Por outro lado, de acordo com as primeiras estimativas em torno da bancada «rosa», com a aproximação do dia do debate parlamentar, a 20 de Fevereiro, a tendência é para que cada vez mais deputados optem por seguir a posição de António Guterres. Em diversas circunstâncias, o primeiro-ministro já se manifestou contra os diplomas da JS e do PCP, admitindo, contudo, o alargamento dos prazos para o aborto eugénico (ou por mal formação do feto), de 16 para 24 semanas. O diploma de Strecht Monteiro, que apenas alarga os prazos para o aborto eugénico, deverá ser o único a passar na Assembleia da República. Além de recolher quase a unanimidade entre os partidos da esquerda, também no PSD goza de relativa simpatia. Paulo Mendo, ex-ministro da Saúde, defende o projecto de lei do socialista Strecht Monteiro, mas assegurou ontem ao JN que votará contra os diplomas da JS e do PCP «por razões políticas».

Assim, se vier a ser rejeitada a liberalização do aborto, também ficará sem efeito o referendo sobre este tema. Ontem, durante o debate parlamentar, Jorge Lacão, uma vez mais, fez depender a realização da consulta aos portugueses da aprovação das propostas do PCP e do PS.

Mas a ideia de o PS se abrir ao referendo não foi nada pacífica na reunião da bancada, no período da manhã. Jorge Strecht mostrou-se insatisfeito com a atitude assumida pela Direcção de Jorge Lacão, que, na véspera, em conferência de imprensa, anunciara a firme disposição do PS se bater pelo referendo ao aborto, no caso de os diplomas «liberalizadores» passarem no próximo dia 20. Ao tomar esta posição, segundo Strecht Ribeiro, a Direcção da bancada condicionou o debate de ontem, de manhã, envolvendo todos os deputados.

Também a JS se revelou descontente com a posição da Direcção «rosa». Ricardo Castanheira deixou bem claro que a JS continuará a ser contra o referendo. E que se a consulta se realizar, fará campanha pelo «sim» ao aborto livre, durante as 12 primeiras semanas de gravidez. Já Afonso Candal disse não compreender a necessidade de se realizar um referendo, depois de o Parlamento, órgão soberano, se pronunciar a favor das propostas de lei da JS e do PCP.
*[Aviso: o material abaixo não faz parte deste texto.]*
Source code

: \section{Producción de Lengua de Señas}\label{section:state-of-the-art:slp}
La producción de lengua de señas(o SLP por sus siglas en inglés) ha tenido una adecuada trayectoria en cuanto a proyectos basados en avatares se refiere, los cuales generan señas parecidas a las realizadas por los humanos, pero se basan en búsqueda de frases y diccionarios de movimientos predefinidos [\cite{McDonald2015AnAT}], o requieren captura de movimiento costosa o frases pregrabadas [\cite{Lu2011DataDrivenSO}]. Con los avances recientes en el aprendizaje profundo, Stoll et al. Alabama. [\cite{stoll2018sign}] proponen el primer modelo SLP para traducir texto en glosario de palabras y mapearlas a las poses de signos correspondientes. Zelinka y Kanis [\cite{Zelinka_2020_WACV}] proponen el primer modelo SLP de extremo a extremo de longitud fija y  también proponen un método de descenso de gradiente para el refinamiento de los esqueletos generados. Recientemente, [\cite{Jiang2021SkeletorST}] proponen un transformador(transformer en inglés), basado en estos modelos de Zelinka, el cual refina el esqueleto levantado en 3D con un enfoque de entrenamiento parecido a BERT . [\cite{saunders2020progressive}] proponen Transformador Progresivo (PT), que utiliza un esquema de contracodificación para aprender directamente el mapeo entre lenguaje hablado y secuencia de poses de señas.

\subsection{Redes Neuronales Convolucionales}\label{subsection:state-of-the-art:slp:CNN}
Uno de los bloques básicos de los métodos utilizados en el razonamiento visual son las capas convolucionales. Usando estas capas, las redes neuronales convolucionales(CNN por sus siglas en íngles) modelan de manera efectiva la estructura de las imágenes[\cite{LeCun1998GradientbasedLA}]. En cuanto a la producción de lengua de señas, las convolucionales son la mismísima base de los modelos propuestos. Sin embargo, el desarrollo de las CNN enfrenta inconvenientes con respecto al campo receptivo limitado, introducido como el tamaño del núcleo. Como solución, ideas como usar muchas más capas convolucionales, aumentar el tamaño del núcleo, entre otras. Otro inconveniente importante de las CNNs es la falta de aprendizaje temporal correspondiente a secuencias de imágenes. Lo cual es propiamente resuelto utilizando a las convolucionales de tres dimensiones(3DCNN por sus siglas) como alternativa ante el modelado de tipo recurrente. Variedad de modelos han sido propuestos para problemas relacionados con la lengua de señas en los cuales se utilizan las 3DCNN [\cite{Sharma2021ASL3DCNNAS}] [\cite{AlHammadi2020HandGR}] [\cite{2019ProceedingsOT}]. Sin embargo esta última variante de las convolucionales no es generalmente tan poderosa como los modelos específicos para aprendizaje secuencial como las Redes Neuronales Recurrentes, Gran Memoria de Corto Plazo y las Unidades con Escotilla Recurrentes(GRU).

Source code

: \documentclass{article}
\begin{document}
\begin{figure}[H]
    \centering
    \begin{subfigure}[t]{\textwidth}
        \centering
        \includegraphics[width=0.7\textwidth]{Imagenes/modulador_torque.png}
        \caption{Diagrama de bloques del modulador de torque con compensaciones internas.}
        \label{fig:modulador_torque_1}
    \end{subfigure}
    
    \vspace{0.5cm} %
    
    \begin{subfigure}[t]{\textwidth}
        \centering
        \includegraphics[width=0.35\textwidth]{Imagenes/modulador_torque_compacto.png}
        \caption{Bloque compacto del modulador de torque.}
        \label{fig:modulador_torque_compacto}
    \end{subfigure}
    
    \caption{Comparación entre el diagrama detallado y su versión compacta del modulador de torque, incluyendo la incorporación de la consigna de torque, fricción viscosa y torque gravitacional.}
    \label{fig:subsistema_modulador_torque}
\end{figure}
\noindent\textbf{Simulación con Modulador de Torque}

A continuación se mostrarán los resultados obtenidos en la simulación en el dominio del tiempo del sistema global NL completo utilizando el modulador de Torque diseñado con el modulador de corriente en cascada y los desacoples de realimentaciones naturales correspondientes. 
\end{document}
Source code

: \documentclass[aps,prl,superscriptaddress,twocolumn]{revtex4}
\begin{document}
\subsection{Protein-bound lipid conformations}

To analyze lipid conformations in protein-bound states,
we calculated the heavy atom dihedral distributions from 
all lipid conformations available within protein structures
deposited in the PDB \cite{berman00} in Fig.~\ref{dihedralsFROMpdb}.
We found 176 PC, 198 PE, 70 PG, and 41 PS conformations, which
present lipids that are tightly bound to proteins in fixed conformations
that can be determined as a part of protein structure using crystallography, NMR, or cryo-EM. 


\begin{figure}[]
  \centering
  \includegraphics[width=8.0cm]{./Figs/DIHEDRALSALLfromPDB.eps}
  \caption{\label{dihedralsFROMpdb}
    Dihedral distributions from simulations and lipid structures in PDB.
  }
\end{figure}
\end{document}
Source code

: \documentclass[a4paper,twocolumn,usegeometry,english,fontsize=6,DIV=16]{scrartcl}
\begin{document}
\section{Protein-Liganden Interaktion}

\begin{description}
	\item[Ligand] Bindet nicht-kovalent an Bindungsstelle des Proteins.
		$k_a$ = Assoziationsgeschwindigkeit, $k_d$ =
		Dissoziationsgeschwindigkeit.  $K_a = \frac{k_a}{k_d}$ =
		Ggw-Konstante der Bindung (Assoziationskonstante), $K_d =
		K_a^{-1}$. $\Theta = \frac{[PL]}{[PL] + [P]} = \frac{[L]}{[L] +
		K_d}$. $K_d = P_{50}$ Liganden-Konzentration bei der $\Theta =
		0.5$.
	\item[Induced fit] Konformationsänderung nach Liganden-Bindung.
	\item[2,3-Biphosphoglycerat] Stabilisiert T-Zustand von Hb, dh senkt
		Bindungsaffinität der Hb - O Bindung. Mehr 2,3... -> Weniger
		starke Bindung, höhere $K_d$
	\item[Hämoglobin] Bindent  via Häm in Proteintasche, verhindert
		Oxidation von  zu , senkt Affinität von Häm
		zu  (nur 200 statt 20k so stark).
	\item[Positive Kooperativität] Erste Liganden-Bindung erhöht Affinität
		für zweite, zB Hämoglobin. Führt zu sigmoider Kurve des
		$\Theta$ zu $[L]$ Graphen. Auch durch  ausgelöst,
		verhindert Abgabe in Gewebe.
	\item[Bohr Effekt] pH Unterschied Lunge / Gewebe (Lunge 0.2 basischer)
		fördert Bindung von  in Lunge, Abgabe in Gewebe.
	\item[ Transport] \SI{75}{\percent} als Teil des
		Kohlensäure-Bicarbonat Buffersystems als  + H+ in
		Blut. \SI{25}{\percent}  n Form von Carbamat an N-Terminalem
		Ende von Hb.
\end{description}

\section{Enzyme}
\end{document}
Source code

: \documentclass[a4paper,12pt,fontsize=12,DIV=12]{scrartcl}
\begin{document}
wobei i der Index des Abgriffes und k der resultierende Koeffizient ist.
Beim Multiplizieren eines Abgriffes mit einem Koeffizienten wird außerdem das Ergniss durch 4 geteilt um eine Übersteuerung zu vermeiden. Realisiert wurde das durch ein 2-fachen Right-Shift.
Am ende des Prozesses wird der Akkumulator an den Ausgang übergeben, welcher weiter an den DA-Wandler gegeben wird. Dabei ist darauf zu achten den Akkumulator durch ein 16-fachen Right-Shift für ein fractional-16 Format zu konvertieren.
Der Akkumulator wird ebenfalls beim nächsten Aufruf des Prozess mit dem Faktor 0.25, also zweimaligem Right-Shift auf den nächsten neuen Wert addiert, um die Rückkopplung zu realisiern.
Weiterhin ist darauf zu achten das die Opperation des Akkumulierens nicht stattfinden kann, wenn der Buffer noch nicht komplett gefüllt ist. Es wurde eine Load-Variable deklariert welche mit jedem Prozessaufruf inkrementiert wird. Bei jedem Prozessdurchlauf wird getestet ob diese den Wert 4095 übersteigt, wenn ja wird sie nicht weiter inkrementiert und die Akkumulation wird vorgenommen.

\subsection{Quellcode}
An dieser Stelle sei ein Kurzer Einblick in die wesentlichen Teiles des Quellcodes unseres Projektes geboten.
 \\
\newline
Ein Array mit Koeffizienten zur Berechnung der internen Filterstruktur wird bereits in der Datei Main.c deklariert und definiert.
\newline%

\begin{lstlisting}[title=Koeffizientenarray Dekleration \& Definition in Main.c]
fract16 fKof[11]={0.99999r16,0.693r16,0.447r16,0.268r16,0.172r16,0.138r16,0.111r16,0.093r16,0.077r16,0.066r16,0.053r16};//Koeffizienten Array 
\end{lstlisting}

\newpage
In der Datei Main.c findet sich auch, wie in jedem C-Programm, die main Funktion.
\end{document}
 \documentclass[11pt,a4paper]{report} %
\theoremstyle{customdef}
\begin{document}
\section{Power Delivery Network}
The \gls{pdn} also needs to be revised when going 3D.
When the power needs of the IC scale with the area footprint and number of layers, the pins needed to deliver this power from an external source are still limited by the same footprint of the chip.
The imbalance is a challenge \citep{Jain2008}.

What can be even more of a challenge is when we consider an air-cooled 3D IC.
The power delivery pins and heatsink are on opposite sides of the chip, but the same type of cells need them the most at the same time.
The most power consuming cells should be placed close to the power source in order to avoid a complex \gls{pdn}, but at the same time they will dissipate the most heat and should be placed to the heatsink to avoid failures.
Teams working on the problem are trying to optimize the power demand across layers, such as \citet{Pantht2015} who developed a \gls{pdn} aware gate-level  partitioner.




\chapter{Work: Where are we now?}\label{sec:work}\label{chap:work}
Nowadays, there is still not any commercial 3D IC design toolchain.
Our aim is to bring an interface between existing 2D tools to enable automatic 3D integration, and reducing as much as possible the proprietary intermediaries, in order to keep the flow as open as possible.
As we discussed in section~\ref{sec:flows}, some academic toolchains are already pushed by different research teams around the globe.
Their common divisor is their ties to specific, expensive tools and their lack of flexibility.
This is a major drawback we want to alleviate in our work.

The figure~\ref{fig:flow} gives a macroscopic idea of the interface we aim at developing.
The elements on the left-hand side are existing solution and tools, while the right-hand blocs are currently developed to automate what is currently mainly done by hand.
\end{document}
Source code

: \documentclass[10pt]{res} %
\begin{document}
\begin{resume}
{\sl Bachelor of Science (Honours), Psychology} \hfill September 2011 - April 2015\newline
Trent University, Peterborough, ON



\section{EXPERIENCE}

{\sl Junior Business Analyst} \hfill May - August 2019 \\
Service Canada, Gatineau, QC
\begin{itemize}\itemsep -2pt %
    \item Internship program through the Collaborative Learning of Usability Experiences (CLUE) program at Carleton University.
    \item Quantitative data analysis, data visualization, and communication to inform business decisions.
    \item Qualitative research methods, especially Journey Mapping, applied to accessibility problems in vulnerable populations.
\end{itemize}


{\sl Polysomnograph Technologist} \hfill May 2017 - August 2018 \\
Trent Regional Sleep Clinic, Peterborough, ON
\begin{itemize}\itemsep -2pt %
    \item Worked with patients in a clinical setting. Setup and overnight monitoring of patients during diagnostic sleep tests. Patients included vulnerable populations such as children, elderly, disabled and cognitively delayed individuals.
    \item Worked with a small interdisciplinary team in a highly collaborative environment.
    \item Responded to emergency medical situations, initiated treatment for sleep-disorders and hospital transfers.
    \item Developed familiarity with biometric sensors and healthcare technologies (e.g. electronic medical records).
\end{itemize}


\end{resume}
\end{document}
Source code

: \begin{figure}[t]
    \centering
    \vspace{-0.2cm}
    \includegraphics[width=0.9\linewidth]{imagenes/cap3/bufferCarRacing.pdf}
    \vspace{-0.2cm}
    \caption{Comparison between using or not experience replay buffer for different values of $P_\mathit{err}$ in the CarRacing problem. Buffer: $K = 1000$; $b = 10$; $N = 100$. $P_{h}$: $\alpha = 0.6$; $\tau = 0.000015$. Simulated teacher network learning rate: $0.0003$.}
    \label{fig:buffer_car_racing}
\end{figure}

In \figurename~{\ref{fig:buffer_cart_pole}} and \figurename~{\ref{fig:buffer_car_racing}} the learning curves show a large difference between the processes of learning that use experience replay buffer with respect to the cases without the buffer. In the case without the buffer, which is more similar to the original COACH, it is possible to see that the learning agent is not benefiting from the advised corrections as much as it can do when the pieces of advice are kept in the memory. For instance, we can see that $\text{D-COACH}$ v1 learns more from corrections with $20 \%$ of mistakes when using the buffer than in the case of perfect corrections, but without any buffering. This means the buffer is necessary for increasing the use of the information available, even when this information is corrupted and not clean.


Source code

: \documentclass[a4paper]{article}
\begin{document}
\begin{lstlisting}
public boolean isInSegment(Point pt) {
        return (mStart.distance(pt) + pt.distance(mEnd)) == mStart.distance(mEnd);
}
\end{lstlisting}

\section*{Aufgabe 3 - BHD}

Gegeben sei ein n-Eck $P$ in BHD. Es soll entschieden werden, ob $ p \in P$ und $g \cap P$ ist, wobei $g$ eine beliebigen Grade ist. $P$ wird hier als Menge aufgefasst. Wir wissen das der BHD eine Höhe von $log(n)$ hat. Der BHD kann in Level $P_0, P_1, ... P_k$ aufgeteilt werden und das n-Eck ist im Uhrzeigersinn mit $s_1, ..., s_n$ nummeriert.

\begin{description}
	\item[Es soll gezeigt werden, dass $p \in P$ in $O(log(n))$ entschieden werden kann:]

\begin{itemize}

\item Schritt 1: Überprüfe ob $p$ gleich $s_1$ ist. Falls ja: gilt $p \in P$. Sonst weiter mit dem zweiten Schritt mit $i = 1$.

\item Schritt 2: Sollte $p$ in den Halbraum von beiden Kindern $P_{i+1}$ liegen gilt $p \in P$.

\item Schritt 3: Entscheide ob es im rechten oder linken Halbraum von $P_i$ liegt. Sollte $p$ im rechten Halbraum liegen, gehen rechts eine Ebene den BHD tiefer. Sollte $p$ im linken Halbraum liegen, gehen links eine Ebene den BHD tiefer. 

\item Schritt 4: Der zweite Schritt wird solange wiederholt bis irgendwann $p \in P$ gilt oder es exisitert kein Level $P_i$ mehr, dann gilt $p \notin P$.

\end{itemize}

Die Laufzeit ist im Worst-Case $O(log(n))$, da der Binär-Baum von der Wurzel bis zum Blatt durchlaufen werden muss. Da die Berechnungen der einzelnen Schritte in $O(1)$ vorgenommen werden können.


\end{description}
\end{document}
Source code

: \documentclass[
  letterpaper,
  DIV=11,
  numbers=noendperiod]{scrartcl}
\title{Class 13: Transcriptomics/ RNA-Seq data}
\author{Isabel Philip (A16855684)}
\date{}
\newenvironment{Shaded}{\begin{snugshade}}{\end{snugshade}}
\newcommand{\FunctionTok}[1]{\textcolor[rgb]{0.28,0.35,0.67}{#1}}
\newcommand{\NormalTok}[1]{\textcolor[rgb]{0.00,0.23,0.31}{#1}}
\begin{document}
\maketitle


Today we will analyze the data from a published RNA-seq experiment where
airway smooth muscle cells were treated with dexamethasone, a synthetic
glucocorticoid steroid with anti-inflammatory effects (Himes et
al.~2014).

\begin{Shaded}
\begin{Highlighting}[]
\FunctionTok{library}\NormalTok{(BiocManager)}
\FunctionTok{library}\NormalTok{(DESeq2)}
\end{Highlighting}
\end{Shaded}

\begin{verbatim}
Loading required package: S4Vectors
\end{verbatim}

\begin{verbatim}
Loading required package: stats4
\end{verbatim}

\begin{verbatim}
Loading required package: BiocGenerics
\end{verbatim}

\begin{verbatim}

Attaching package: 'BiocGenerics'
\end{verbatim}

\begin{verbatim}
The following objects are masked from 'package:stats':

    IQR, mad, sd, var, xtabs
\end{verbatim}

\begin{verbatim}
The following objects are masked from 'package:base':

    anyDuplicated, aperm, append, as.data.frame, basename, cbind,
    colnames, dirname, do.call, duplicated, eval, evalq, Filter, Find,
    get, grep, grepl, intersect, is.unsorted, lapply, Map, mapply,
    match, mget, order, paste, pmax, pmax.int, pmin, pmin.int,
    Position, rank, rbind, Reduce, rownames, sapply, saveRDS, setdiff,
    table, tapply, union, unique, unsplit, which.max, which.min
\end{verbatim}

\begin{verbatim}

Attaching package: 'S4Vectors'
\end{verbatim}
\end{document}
Horas, mais tarde, no debate parlamentar, da tarde, Jorge Lacão revelou que o PS estava aberto à ideia de proceder à votação nominal das lei dos aborto. Esta posição, na sequência de uma pergunta formulada por Manuel Monteiro, é encarada como mais um obstáculo à livre opção de vários deputados do PSD, que prefeririam o voto secreto. Ou seja, desta forma, por votação nominal, muitos terão dificuldade em contrariar a posição de Marcelo, como se sabe, anti-aborto livre. Entre os 88 deputados «laranja», apenas se admite que Pedro Pinto vote ao lado da JS e do PCP. Mesmo assim, nem esse voto social-democrata se encontra garantido. Assegurada, isso sim, está a ideia de que o PSD não abandonará o hemiciclo no momento em que forem votados os diplomas sobre o aborto.